Por Juan Cervera Sanchís*
Cenizas. Él acababa de ser reducido a un puñado de cenizas. Salimos todos del crematorio. Ella abrazaba la urna donde él descansaba. No cesaba de llorar. Sus grandes ojos negros eran dos ríos de lágrimas. Viejo amigo, trataba de consolarla. La tomé del brazo. Sin decir palabra. Para qué. A veces las palabras salen sobrando.
Ella apenas susurró: “No me dejes sola”. Todos se fueron yendo. Hasta sus cuñadas.
Cuando nos dimos cuenta estábamos los dos solos. Ella con la urna entre sus manos. Yo con mi mano tomando su brazo.
Nos miramos. Sus ojos estaban rojos como dos ascuas. Sentí su desolación. Su infinito abandono. Me acorde de él, ya tan distante, como a años luz de nosotros.

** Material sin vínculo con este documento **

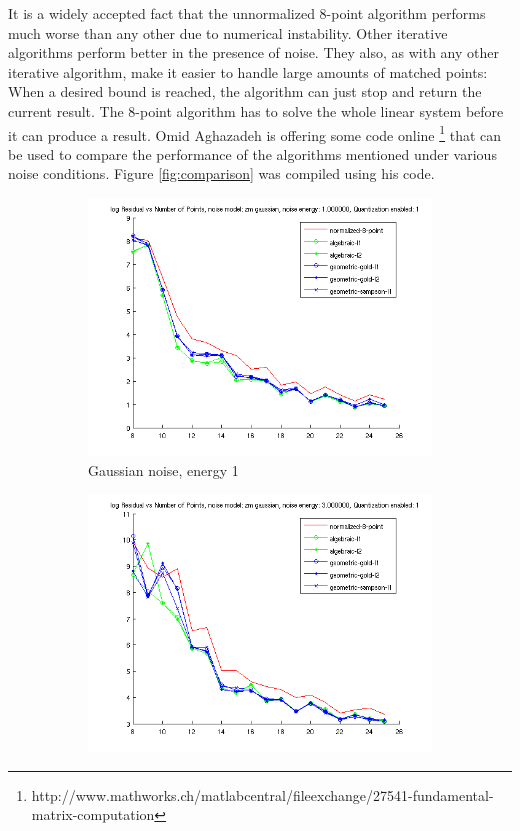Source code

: \documentclass{paper}
\begin{document}
It is a widely accepted fact that the unnormalized 8-point algorithm performs much worse
than any other due to numerical instability. 
Other iterative algorithms perform better in the presence of noise. They 
also, as with any other iterative algorithm, make it easier to handle large amounts of matched points: When a
desired bound is reached, the algorithm can just stop and 
return the current result. The 8-point algorithm has to
solve the whole linear system before it can produce a result.
    Omid Aghazadeh is offering some code online
\footnote{http://www.mathworks.ch/matlabcentral/fileexchange/27541-fundamental-matrix-computation}  that can be used to 
compare the performance of the algorithms mentioned under various noise conditions. Figure \ref{fig:comparison} 
was compiled using his code.
\begin{figure}
\centering
\begin{subfigure}{0.4\textwidth}
   \includegraphics[width=\textwidth]{noise_norm1}
   \caption{Gaussian noise, energy 1}
\end{subfigure}
\begin{subfigure}{0.4\textwidth}
   \includegraphics[width=\textwidth]{noise_norm3}

\end{subfigure}
\end{figure}
\end{document}
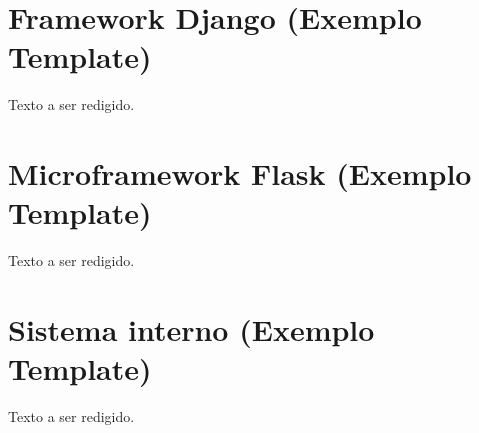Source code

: \section{Framework Django (Exemplo Template)}

Texto a ser redigido.

\section{Microframework Flask (Exemplo Template)}

Texto a ser redigido.

\section{Sistema interno (Exemplo Template)}

Texto a ser redigido.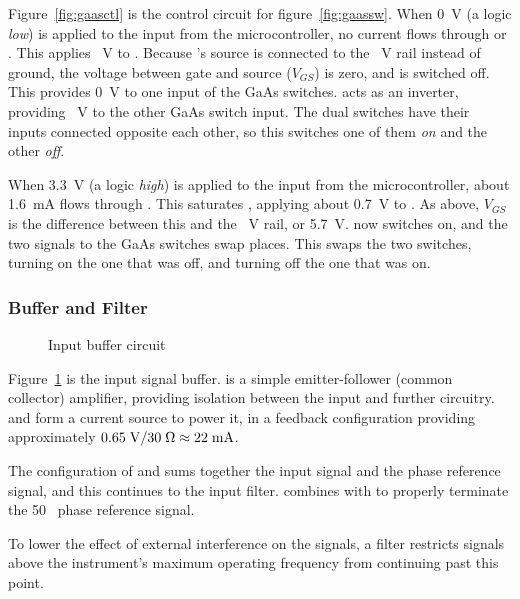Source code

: Figure~\ref{fig:gaasctl} is the control circuit for figure~\ref{fig:gaassw}.
When 0~V (a logic \emph{low}) is applied to the input from the
microcontroller, no current flows through  or .
This applies ~V to . Because 's source is
connected to the ~V rail instead of ground, the voltage between gate
and source ($V_{GS}$) is zero, and  is switched off.
This provides 0~V to one input of the GaAs switches.  acts
as an inverter, providing ~V to the other GaAs switch input. The
dual switches have their inputs connected opposite each other, so this
switches one of them \emph{on} and the other \emph{off}.

When 3.3~V (a logic \emph{high}) is applied to the input from the
microcontroller, about 1.6~mA flows through . This
saturates , applying about 0.7~V to . As above,
$V_{GS}$ is the difference between this and the ~V rail, or
5.7~V.  now switches on, and the two signals to the GaAs
switches swap places. This swaps the two switches, turning on the one that was
off, and turning off the one that was on.


\subsubsection{Buffer and Filter}

\begin{figure}[H]
\centering
{}
\caption{Input buffer circuit}
\label{fig:buffer}
\end{figure}

Figure~\ref{fig:buffer} is the input signal buffer.  is a simple
emitter-follower (common collector) amplifier, providing isolation
between the input and further circuitry.  and  form
a current source to power it, in a feedback configuration providing
approximately $0.65\;\mathrm{V} / 30\;\Omega \approx 22\;\mathrm{mA}$.

The configuration of  and  sums together
the input signal and the phase reference signal, and this continues to the
input filter.  combines with  to properly
terminate the 50~\Ohm{} phase reference signal.

To lower the effect of external interference on the signals, a filter restricts
signals above the instrument's maximum operating frequency from continuing
past this point.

Así es la muerte.
-Te llevo – le dije.
Subimos a mi auto. Silencio sobre silencio. En una curva puede ver como las cenizas del difunto se agitaban. Ella se abrazó con más fuerza a la urna.
Llegamos al edificio donde vivía. La acompañé hasta la puerta de su departamento.
-No te vayas todavía – me dijo. Entramos. Esperé. Dejó la urna sobre el televisor. Sentí rarísimo. Fue por una vela. La puso al lado de la urna. La encendió. La llama comenzó a cintilar.
Era todo tan extraño.
-Espera. No te vayas todavía – insistió. Y se metió en su recámara.
Al volver ya no traía su vestido negro. Se había puesto una bata azul. Se veía más relajada. Se había mojada la cara y sus ojos ahora rebrillaban con una enigmática intensidad. Nos sentamos en la sala. Ella en un extremo del sofá, yo en el otro.
-No tengo nada que ofrecerte –me dijo. Y luego:
¡Ah!, sí, creo que por ahí hay una botella de brandy que dejó…” No completó la frase. No dijo el nombre del difunto.
Se levantó. Trajo la botella y una copa. Todo aquello era cada vez más raro para mí. La llama de la vela centelleó. Las plomizas cenizas de él recogían la luz amarillenta y hacían que rebrillara el gris de una manera extrañísima.
-Fue tan repentino. Tan inesperado. ¿Qué voy hacer?. Yo no he trabajado nunca. Si al menos me hubiera dejado un hijo…
No le contesté. No sabía que contestarle. De repente y sin saber por qué todo cambió en mi mente.
No sé qué diablos se introdujo en mi cabeza. Miré la urna. Sentí como remordimiento, pero… ¡qué terrible es la mente humana!
Sí, comencé a desear frenéticamente a la joven viuda, a la esposa del que fuera mi mejor amigo, fallecido brutalmente en un accidente automovilístico:
“Dios mío, Dios mío, ¡debo estar loco!”, me dije para mis adentros.
Las cenizas del difunto debieron leer mis pensamientos. Creí ver que se revolvían en la urna. Un hilo de aire inesperado apagó la llama de la vela.
Ella, la joven viuda, se veía cada vez más nerviosa.
-Me voy – le dije.
-No, no, por favor, no te vayas todavía. No me dejes aquí sola – suplicó.
Experimenté una sensación de locura. Sí, todo aquello empezaba a ser una locura y una imperdonable irreverencia. Así lo sentía yo, cada instante más dominado por el deseo y la atracción que comenzaba a ejercer sobre mí la joven viuda.
Es por eso que después de lo que sucedió me siento desesperadamente culpable y aunque por más que pretendo olvidarlo no puedo. No, no puedo. Me es imposible poder olvidarlo.
Por una parte me sangra la conciencia al recordar las cenizas del difunto agitándose ciegas de celo en la urna, mientras imaginaba que el muerto era yo y me llenaba a rebosar el corazón de odio, al tiempo que, por otra parte, no ceso de experimentar aquella sensación de éxtasis que compartí con la joven viuda, pues nunca jamás antes había saboreado los deleites del sexo como en aquella irrepetible ocasión.
*Poeta y periodista andaluz.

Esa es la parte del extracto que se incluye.